To attempt this leap, DARPA today announced the Science of Artificial Intelligence and Learning for Open-world Novelty (SAIL-ON) program. SAIL-ON intends to research and develop the underlying scientific principles and general engineering techniques and algorithms needed to create AI systems that act appropriately and effectively in novel situations that occur in open worlds. The program’s goals are to develop scientific principles to quantify and characterize novelty in open-world domains, create AI systems that react to novelty in those domains, and to demonstrate and evaluate these systems in a selected DoD domain. A Proposers Day for interested proposers is scheduled for March 5, 2019, in Arlington, Virginia.
“Imagine if the rules for chess were changed mid-game,” said Ted Senator, program manager in DARPA’s Defense Sciences Office. “How would an AI system know if the board had become larger, or if the object of the game was no longer to checkmate your opponent’s king but to capture all his pawns? Or what if rooks could now move like bishops? Would the AI be able to figure out what had changed and be able to adapt to it?”
Existing AI systems become ineffective and are unable to adapt when something significant and unexpected occurs.

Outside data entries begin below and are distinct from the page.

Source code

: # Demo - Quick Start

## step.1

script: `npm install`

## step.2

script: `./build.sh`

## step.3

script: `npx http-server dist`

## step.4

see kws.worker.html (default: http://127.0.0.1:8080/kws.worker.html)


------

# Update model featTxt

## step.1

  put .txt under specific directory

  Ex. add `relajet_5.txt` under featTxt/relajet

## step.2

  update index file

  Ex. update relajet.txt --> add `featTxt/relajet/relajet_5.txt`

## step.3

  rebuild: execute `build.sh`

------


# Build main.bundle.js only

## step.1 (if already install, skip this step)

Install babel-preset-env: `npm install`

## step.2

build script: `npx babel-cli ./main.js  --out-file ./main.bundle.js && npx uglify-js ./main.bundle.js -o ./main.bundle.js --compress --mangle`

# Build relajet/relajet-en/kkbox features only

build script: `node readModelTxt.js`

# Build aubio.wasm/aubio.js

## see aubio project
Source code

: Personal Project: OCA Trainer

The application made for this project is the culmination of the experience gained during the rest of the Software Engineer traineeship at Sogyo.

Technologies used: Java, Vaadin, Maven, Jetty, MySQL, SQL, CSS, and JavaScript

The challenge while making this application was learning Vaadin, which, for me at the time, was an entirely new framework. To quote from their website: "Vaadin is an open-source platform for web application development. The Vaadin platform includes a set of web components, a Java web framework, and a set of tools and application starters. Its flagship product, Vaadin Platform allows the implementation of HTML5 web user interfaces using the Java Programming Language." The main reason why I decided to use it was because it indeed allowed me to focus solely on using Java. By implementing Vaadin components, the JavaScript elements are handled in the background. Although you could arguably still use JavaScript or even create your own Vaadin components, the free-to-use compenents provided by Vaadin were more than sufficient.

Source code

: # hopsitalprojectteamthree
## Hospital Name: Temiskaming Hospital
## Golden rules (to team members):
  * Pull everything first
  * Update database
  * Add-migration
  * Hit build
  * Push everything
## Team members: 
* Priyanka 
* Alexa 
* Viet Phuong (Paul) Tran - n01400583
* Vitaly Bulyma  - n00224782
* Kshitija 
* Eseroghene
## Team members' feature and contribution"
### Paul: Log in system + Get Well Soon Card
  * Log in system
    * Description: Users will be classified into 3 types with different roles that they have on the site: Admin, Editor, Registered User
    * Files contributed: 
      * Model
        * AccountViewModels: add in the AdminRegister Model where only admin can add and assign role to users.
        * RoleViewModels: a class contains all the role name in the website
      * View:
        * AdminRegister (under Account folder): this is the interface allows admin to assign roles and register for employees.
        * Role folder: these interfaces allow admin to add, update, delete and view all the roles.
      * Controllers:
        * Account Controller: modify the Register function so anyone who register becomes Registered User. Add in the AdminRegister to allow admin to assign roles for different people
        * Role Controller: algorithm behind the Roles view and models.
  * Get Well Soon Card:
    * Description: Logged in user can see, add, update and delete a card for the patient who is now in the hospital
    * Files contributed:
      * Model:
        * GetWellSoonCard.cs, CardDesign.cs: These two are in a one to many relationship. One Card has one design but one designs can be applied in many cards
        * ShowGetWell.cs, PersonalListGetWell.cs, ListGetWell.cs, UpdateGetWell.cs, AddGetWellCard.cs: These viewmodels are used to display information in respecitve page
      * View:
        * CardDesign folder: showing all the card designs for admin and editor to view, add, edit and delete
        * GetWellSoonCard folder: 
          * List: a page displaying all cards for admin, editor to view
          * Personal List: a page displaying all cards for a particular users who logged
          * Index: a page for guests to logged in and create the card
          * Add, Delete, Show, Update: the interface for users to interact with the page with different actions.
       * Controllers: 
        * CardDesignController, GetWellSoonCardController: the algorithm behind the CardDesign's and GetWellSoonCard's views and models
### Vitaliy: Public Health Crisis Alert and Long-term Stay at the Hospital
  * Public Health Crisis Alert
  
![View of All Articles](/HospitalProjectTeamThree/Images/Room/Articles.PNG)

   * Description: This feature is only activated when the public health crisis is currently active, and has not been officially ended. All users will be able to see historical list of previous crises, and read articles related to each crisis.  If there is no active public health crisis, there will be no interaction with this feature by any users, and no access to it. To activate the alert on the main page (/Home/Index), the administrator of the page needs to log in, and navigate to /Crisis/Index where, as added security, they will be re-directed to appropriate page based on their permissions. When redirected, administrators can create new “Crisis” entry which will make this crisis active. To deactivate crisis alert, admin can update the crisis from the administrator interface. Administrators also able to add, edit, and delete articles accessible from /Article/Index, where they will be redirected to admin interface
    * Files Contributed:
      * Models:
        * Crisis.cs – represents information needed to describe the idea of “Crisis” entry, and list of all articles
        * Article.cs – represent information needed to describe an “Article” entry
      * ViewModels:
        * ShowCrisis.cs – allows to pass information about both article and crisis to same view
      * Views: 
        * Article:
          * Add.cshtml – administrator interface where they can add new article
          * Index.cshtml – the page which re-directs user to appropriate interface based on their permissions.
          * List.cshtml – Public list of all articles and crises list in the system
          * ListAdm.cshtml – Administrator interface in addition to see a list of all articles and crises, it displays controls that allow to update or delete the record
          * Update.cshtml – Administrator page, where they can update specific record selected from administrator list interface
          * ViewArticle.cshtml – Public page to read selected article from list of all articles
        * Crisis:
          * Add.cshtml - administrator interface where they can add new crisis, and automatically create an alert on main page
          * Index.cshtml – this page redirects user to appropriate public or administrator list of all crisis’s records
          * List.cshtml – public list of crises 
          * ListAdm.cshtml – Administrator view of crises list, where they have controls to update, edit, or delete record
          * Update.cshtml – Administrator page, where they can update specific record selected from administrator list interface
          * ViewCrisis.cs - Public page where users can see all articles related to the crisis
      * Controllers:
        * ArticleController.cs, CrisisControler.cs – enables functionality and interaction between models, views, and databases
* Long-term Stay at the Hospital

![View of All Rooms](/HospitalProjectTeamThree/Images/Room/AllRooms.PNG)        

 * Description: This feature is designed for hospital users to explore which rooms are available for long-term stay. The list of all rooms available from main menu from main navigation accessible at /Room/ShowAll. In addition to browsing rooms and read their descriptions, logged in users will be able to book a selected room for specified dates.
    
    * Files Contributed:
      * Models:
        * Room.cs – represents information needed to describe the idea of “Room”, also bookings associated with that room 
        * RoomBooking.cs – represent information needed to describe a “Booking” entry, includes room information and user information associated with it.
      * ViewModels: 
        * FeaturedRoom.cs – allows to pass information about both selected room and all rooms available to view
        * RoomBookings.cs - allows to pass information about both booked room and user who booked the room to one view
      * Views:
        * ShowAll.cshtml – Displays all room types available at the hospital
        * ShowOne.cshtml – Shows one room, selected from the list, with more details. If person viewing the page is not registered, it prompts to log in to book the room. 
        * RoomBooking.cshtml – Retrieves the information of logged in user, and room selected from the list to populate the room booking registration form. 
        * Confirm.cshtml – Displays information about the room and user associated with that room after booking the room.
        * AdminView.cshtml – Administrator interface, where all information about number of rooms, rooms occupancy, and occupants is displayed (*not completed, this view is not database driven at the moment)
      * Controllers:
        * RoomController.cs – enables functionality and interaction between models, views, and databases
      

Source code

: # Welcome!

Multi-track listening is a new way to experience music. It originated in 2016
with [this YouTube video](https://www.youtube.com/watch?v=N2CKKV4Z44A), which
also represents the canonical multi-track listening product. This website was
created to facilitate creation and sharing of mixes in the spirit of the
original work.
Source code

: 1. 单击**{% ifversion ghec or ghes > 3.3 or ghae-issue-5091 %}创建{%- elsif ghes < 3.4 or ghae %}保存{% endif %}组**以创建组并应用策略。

Unlike people, who recognize new experiences and adjust their behavior accordingly, machines continue to apply outmoded techniques until they are retrained.
Given enough data, machines are able to do statistical reasoning well, such as classifying images for face-recognition, Senator said. Another example is DARPA’s AI push in self-driving cars in the early 2000s, which led to the current revolution in autonomous vehicles. Thanks to massive amounts of data that include rare-event experiences collected from tens of millions of autonomous miles, self-driving technology is coming into its own. But the available data is specific to generally well-defined environments with known rules of the road.
“It wouldn’t be practical to try to generate a similar data set of millions of self-driving miles for military ground systems that travel off-road, in hostile environments and constantly face novel conditions with high stakes, let alone for autonomous military systems operating in the air and on sea,” Senator said.
If successful, SAIL-ON would teach an AI system how to learn and react appropriately without needing to be retrained on a large data set. The program seeks to lay the technical foundation that would empower machines, regardless of the domain, to go through the military OODA loop process themselves – observe the situation, orient to what they observe, decide the best course of action, and then act.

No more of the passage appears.